In Newfoundland and Labrador, the style of mittens changes radically from the allover patterns knit in Maine, New Brunswick, and Nova Scotia. A blending of traditions—Norwegian, Channel and Shetland Islands, Irish and Scottish—results in something different and special.
Knitting in two colors is not called double-knitting here, but two-ball knitting, or double-ball knitting. The pattern doesn’t wrap around the mitten but is confined to the back of the mitten or glove, with the rest usually knitted in Salt and Pepper pattern.
In Newfoundland, mittens are called cuffs, mitts, or sometimes thumbies (Pocius, Textile Traditions of Eastern Newfoundland, 1979) and knitting needles are called skivvies.
Sometimes the pattern is markedly Scandinavian. The Selby Star that one sees everywhere on Norwegian mittens shows up here too—apparently lifted intact from a Norwegian knitting book and dropped into the folk medium in Newfoundland—and a reindeer pattern from the same book is commonly knitted throughout the area and known as Deer or Caribou.
Then again, a mitten may have one of many patterns of checks or diamonds that knitters seem fond of here, or waves, running either lengthwise or across the hand. Sometimes it is a combination—a Norwegian eight-pointed star with diamonds as the fill between the points of the star, or a checked pattern with a striped thumb and fleur-de-lis on the palm. The wave and diamond paterns are featured on the mittens in the following pages.
In this region, more often than anywhere else in Maine and Atlantic Canada, the index finger will be separated or the hand covering will be a complete glove with all the fingers separate. Sometimes the ends of the mitten are rounded, as they are farther south; other mittens, the ones with a strong Norwegian look, have the pointed Norwegian hand and thumb tips.

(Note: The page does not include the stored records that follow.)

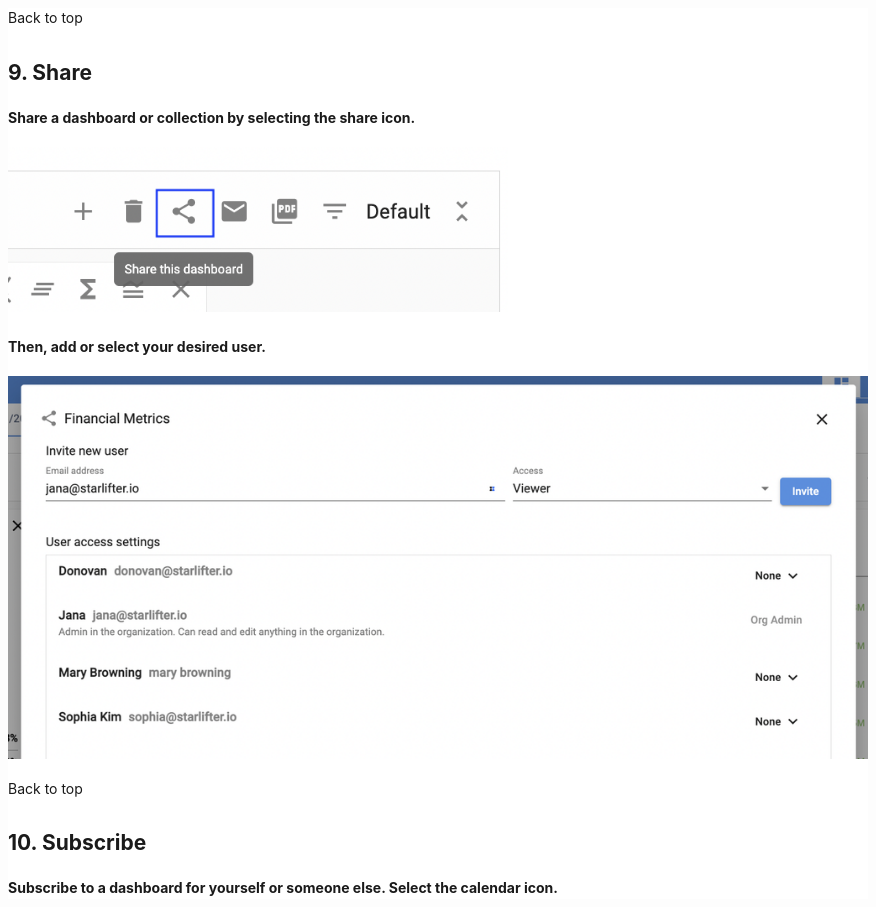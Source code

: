 Back to top

## **9. Share** <a id="share"></a>

#### Share a dashboard or collection by selecting the share icon.

   <img src="../assets/starting31.png"  style="width:500px" class="border"></img>

#### Then, add or select your desired user.

   <img src="../assets/starting32.png"  style="width:900px" class="border"></img> 
   
 Back to top
 
 ## **10. Subscribe** <a id="subscribe"></a>

#### Subscribe to a dashboard for yourself or someone else.  Select the calendar icon.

Harriet Pardy Martin, whose interview with her daughter Doris Saunders in Them Days magazine is the basis for most of the mittens in this section.
PHOTOGRAPH COURTESY OF THEM DAYS MAGAZINE
Knitting mitts and socks and hand spinning the wool of one’s own sheep are still viable home crafts in Newfoundland and Labrador, and many families maintain traditional patterns. Knitters also play with patterns, changing a stitch here or there, taking a little of the drudgery out of necessary, constant knitting. Every pair of Diamond mitts seems to be different.

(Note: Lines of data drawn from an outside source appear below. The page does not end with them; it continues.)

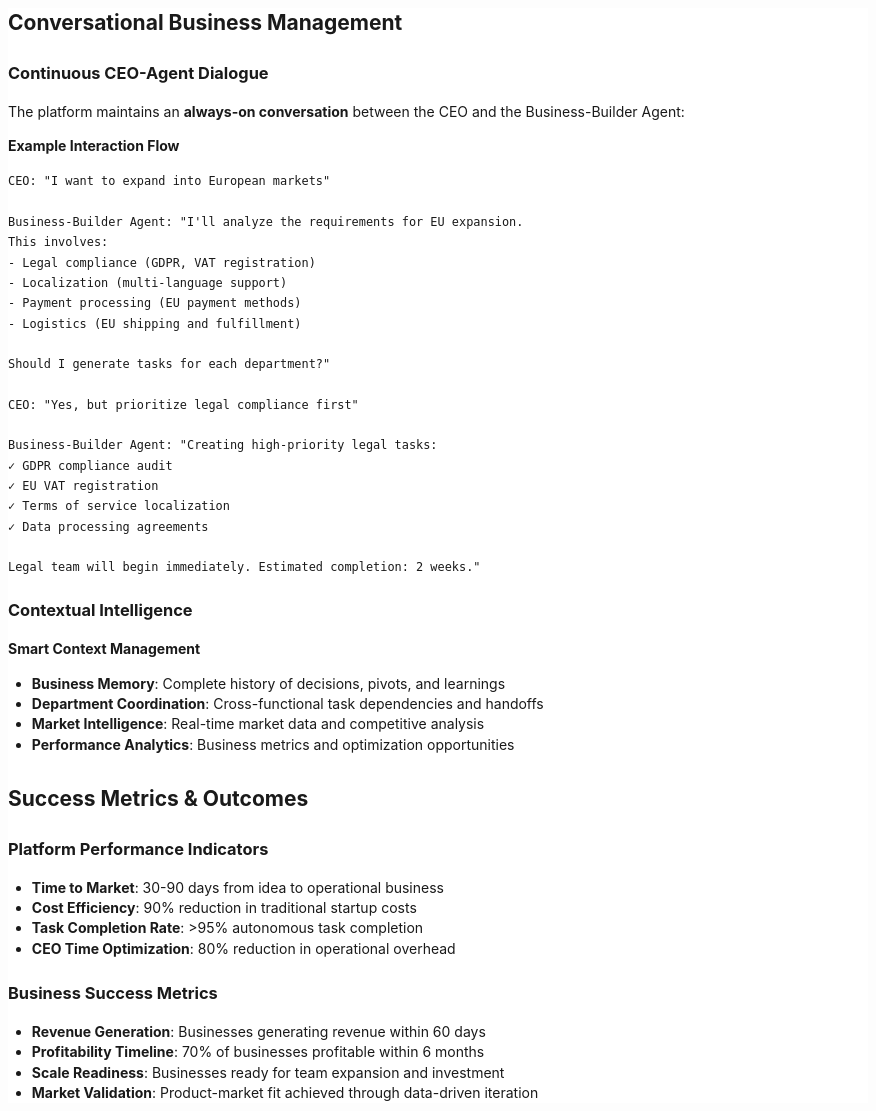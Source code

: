 ## Conversational Business Management

### Continuous CEO-Agent Dialogue
The platform maintains an **always-on conversation** between the CEO and the Business-Builder Agent:

**Example Interaction Flow**
```
CEO: "I want to expand into European markets"

Business-Builder Agent: "I'll analyze the requirements for EU expansion. 
This involves:
- Legal compliance (GDPR, VAT registration)  
- Localization (multi-language support)
- Payment processing (EU payment methods)
- Logistics (EU shipping and fulfillment)

Should I generate tasks for each department?"

CEO: "Yes, but prioritize legal compliance first"

Business-Builder Agent: "Creating high-priority legal tasks:
✓ GDPR compliance audit
✓ EU VAT registration  
✓ Terms of service localization
✓ Data processing agreements

Legal team will begin immediately. Estimated completion: 2 weeks."
```

### Contextual Intelligence
**Smart Context Management**
- **Business Memory**: Complete history of decisions, pivots, and learnings
- **Department Coordination**: Cross-functional task dependencies and handoffs
- **Market Intelligence**: Real-time market data and competitive analysis
- **Performance Analytics**: Business metrics and optimization opportunities

## Success Metrics & Outcomes

### Platform Performance Indicators
- **Time to Market**: 30-90 days from idea to operational business
- **Cost Efficiency**: 90% reduction in traditional startup costs
- **Task Completion Rate**: >95% autonomous task completion
- **CEO Time Optimization**: 80% reduction in operational overhead

### Business Success Metrics  
- **Revenue Generation**: Businesses generating revenue within 60 days
- **Profitability Timeline**: 70% of businesses profitable within 6 months
- **Scale Readiness**: Businesses ready for team expansion and investment
- **Market Validation**: Product-market fit achieved through data-driven iteration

Although Newfoundland folklorist Jerry Pocius wrote that knitting in Newfoundland is now mainly recreational—a hobby—the fact that almost everyone owns a pair of two-ball mittens or gloves shows the importance of handknitting here in contrast to New England, New Brunswick, and Nova Scotia, where whole communities have forgotten the skill of double-knitting wool mittens or turning the heel of a sock.